The third volume of The Cambridge History of Russia provides an authoritative political, intellectual, social and cultural history of the trials and triumphs of Russia and the Soviet Union during the twentieth century. It encompasses not only the ethnically Russian part of the country but also the non-Russian peoples of the tsarist and Soviet multinational states and of the post-Soviet republics. Beginning with the revolutions of the early twentieth century, chapters move through the 1920s to the Stalinist 1930s, World War II, the post-Stalin years and the decline and collapse of the USSR. The contributors attempt to go beyond the divisions that marred the historiography of the USSR during the Cold War to look for new syntheses and understandings. The volume is also the first major undertaking by historians and political scientists to use the new primary and archival sources that have become available since the break-up of the USSR.

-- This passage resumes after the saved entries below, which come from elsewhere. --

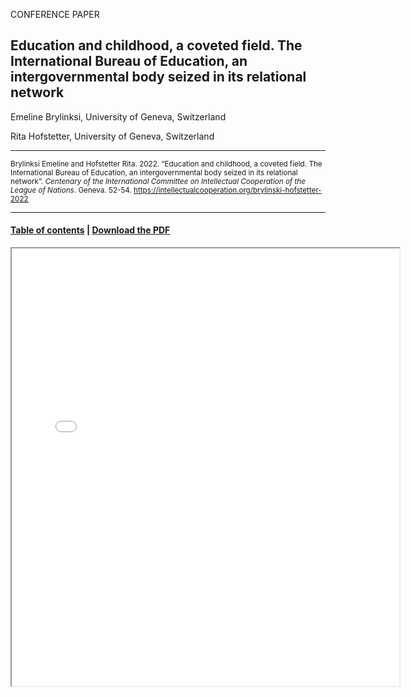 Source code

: CONFERENCE PAPER

## Education and childhood, a coveted field. The International Bureau of Education, an intergovernmental body seized in its relational network

Emeline Brylinksi, University of Geneva, Switzerland 

Rita Hofstetter, University of Geneva, Switzerland

<hr>

<small>Brylinksi Emeline and Hofstetter Rita. 2022. “Education and childhood, a coveted field. The International Bureau of Education, an intergovernmental body seized in its relational network”. _Centenary of the International Committee on Intellectual Cooperation of the League of Nations_. Geneva. 52-54. https://intellectualcooperation.org/brylinski-hofstetter-2022</small>

<hr>

#### [Table of contents](/book-of-abstracts-2022) |  [Download the PDF](/files/brylinski-hofstetter-2022) 

<iframe src="files/brylinski-hofstetter-2022" width="620px" height="700px">

  
  
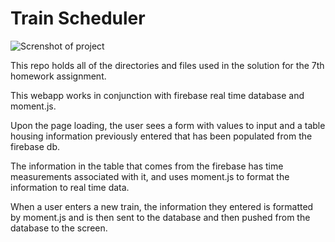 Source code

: # Train Scheduler

![Screnshot of project](assets/images/READMEscreenShot.png)

This repo holds all of the directories and files used in the solution for the 7th homework assignment.

This webapp works in conjunction with firebase real time database and moment.js.

Upon the page loading, the user sees a form with values to input and a table housing information previously entered that has been populated from the firebase db.

The information in the table that comes from the firebase has time measurements associated with it, and uses moment.js to format the information to real time data.

When a user enters a new train, the information they entered is formatted by moment.js and is then sent to the database and then pushed from the database to the screen.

Ronald Grigor Suny is the William H. Sewell Jr. Distinguished University Professor of History at the University of Michigan and professor emeritus of political science and history at the University of Chicago.
Ronald Grigor Suny's long introduction to this book about the Western approaches to the history of 20th century Russia is a masterpiece in historical methodology.
A who's who of the 20th century Russian / Soviet studies, with some diversity of approaches and material but generally high level - both of scholarship and the viewpoint (i.e., no minor case studies here). Helpful bibliography.